Model features & prediction accuracy

The predictive model of DMSO Solubility was derived using GALAS (Global, Adjusted Locally According to Similarity) modeling methodology (please refer to [1] for more details).

Each GALAS model consists of two parts:

  • Global baseline statistical model employing binomial PLS with multiple bootstrapping using a predefined set of fragmental descriptors, that reflects general trends in the variations of the considered property.
  • Similarity-based routine that performs local correction of baseline predictions taking into account the differences between baseline and experimental values for the most similar training set compounds.


GALAS methodology also provides the basis for estimating reliability of predictions by the means of calculated Reliability Index (RI) value that takes into account the following two criteria:

  • Similarity of tested compound to the training set molecules (prediction is unreliable if no similar compounds have been found).
  • Consistence of experimental values and baseline model prediction for the most similar similar compounds from the training set (discrepant data for similar molecules, i.e. alternating DMSO soluble and insoluble compounds lead to lower RI values).
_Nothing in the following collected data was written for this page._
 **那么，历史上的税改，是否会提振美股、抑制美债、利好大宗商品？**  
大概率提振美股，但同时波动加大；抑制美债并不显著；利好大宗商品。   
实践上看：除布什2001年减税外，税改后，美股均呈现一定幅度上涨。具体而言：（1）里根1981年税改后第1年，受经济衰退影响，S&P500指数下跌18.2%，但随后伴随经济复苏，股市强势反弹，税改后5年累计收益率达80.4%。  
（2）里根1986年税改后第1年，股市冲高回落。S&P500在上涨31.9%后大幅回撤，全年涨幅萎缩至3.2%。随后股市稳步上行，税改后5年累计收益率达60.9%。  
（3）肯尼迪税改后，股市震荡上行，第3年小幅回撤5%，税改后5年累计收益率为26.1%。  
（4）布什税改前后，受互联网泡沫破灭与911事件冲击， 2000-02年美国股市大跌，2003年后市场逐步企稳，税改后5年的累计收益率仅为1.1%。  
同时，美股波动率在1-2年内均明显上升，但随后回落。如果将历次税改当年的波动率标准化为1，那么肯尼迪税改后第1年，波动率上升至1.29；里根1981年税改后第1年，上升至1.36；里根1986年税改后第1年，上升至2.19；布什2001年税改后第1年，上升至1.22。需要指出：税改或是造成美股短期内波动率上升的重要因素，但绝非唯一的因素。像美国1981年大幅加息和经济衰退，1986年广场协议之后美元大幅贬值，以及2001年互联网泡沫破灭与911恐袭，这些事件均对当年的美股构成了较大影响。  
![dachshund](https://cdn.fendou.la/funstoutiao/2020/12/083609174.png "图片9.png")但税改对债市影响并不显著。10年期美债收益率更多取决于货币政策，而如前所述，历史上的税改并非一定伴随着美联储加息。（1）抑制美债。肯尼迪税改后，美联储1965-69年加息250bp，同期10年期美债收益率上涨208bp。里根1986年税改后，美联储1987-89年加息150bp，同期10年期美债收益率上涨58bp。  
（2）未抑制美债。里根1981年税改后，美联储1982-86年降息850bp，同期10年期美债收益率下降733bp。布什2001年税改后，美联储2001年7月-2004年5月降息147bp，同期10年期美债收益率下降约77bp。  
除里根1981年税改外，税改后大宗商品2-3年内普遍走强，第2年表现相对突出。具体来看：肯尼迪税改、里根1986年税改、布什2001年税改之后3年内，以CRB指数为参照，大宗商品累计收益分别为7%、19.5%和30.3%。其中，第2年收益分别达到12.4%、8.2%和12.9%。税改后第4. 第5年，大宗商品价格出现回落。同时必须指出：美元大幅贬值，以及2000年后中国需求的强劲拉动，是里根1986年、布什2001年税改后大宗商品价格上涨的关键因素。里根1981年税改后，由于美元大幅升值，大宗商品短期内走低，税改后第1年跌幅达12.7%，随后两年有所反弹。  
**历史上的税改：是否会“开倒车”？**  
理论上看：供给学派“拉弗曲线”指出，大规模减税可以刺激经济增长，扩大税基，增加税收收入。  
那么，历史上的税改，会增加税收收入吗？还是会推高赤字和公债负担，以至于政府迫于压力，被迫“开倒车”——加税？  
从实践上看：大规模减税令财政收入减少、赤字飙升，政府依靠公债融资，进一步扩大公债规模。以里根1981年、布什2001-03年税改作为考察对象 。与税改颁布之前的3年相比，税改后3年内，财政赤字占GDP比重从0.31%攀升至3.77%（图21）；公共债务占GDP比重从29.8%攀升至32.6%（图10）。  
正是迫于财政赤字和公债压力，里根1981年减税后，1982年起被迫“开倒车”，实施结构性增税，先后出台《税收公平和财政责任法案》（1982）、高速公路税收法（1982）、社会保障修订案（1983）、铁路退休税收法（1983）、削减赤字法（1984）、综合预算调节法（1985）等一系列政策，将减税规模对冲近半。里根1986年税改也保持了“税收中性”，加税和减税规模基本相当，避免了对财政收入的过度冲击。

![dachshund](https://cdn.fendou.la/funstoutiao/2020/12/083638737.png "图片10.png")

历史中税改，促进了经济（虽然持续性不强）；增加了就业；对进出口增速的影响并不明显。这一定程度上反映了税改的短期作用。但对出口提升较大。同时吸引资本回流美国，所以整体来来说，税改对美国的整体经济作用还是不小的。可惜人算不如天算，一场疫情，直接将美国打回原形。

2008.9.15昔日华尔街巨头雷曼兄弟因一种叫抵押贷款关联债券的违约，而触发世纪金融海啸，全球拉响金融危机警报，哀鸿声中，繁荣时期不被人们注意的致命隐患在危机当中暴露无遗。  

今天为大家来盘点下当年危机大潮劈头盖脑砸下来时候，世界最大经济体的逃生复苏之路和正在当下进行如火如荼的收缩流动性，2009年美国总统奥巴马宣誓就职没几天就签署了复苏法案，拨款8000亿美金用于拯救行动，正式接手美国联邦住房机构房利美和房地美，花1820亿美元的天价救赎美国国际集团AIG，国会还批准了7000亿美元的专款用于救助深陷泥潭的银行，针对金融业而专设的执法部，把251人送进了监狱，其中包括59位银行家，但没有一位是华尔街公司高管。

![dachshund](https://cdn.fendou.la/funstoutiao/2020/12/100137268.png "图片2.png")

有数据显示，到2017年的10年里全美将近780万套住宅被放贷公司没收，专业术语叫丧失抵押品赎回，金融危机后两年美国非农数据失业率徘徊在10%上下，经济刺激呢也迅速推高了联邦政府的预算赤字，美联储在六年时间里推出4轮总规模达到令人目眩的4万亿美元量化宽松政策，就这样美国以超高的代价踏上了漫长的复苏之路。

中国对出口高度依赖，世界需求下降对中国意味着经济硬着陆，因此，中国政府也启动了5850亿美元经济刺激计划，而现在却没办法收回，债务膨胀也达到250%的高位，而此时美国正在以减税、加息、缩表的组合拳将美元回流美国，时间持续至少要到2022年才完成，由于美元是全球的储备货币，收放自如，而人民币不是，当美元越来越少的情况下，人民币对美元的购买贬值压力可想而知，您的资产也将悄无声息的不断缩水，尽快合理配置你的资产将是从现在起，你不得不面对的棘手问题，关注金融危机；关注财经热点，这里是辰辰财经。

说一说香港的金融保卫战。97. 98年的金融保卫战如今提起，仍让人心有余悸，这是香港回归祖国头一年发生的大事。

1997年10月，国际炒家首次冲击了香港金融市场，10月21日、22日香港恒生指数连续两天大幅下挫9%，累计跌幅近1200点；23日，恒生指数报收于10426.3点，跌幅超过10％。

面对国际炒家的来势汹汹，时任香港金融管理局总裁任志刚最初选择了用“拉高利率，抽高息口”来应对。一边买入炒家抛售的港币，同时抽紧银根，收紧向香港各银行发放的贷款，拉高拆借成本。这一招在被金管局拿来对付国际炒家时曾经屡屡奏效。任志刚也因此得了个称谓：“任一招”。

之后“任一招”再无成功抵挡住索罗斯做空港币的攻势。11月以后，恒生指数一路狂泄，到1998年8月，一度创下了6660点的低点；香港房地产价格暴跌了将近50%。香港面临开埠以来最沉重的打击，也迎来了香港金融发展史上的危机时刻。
Reliability Index ranges from 0 to 1 (0 corresponds to a completely unreliable, and 1 - a highly reliable prediction) and serves as an indication whether a submitted compound falls within the Model Applicability Domain. Compounds obtaining predictions RI < 0.3 are considered outside of the Applicability Domain of the model.

A key feature of described DMSO Solubility predictor is Trainability. 'Trainable model' methodology addresses the issue of the chemical space of ‘in-house’ libraries being considerably wider than that of publicly available data which results in limited applicability of most third-party QSARs for analysis of ‘in-house’ data. The ‘Training engine‘ makes appropriate corrections for systematic deviations produced by the baseline QSAR model based on analysis of similar compounds from the experimental data library. Expansion of this Self-training Library with user-defined experimental data for new compounds leads to instant improvement of prediction accuracy for the respective compound classes. Furthermore, baseline model only classifies compounds as DMSO soluble or insoluble according to a single threshold value (20 mM). Training the model with 'in-house' data representing different criteria for assignment of solubility categories allows adapting it to the particular classification scheme preferred in your company.
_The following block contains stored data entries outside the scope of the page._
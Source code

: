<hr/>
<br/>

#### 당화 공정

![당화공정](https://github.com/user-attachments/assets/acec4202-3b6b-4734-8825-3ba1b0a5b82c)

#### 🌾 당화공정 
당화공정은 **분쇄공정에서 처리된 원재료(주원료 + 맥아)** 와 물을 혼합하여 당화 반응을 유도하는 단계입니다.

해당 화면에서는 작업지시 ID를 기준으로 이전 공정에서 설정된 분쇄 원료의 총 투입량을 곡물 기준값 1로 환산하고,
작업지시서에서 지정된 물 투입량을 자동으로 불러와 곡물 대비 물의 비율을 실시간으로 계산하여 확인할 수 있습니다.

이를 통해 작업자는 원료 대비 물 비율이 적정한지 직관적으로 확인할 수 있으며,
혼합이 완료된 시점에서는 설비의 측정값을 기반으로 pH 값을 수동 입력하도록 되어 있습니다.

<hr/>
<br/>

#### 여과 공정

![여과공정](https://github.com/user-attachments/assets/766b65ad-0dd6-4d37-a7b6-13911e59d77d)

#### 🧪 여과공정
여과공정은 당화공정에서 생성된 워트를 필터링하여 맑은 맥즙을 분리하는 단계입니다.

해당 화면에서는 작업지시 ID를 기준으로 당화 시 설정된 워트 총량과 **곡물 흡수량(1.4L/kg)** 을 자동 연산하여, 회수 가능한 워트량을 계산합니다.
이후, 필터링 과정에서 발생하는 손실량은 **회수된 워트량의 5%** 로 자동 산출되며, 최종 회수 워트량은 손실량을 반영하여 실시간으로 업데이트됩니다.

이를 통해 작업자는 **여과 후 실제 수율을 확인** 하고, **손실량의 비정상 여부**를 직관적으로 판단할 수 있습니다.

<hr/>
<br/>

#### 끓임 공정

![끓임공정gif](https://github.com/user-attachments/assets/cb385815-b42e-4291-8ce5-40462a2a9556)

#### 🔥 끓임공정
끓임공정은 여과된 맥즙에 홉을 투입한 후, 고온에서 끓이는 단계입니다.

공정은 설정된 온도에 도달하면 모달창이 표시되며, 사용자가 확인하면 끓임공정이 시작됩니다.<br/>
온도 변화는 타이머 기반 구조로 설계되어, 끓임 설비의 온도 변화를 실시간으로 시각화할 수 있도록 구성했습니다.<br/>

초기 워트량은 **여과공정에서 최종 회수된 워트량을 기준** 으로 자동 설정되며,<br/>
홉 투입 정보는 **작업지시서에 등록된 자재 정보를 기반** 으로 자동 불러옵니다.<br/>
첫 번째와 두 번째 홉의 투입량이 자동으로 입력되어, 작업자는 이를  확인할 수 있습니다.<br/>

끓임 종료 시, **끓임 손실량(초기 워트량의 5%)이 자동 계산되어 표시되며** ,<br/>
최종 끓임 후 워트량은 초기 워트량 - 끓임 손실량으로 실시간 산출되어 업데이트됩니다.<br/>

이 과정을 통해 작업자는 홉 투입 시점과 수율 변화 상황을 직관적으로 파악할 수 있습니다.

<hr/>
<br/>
The model was validated using a test set containing 6,679 compounds that were not used in model development (30% of all data). Overall accuracy of predictions for compounds within model Applicability Domain (indicated by acceptable Reliability Index values: RI > 0.3) was 84%. The histogram below illustrates the relationship between statistical characteristics of model predictivity (sensitivity - detection of soluble compounds, specificity - detection of insoluble compounds and overall prediction accuracy) and reliability quantified by RI values. Percentage of correct predictions for both DMSO soluble and insoluble compounds clearly correlates with estimated Reliability Indices - all parameters steadily improve with increasing RI and reaches very high levels (sensitivity > 90%, specificity > 80%) when predictions of at least moderate reliability (RI > 0.6) are considered. the rightmost bars show the respective statistical parameters for the entire test set excluding only unreliable predictions. As discussed above, predictions that are not reliable, may be improved by addition of experimental data for a few similar compounds to the model Self-training Library.

Relationship between accuracy and Reliability of DMSO solubility predictions.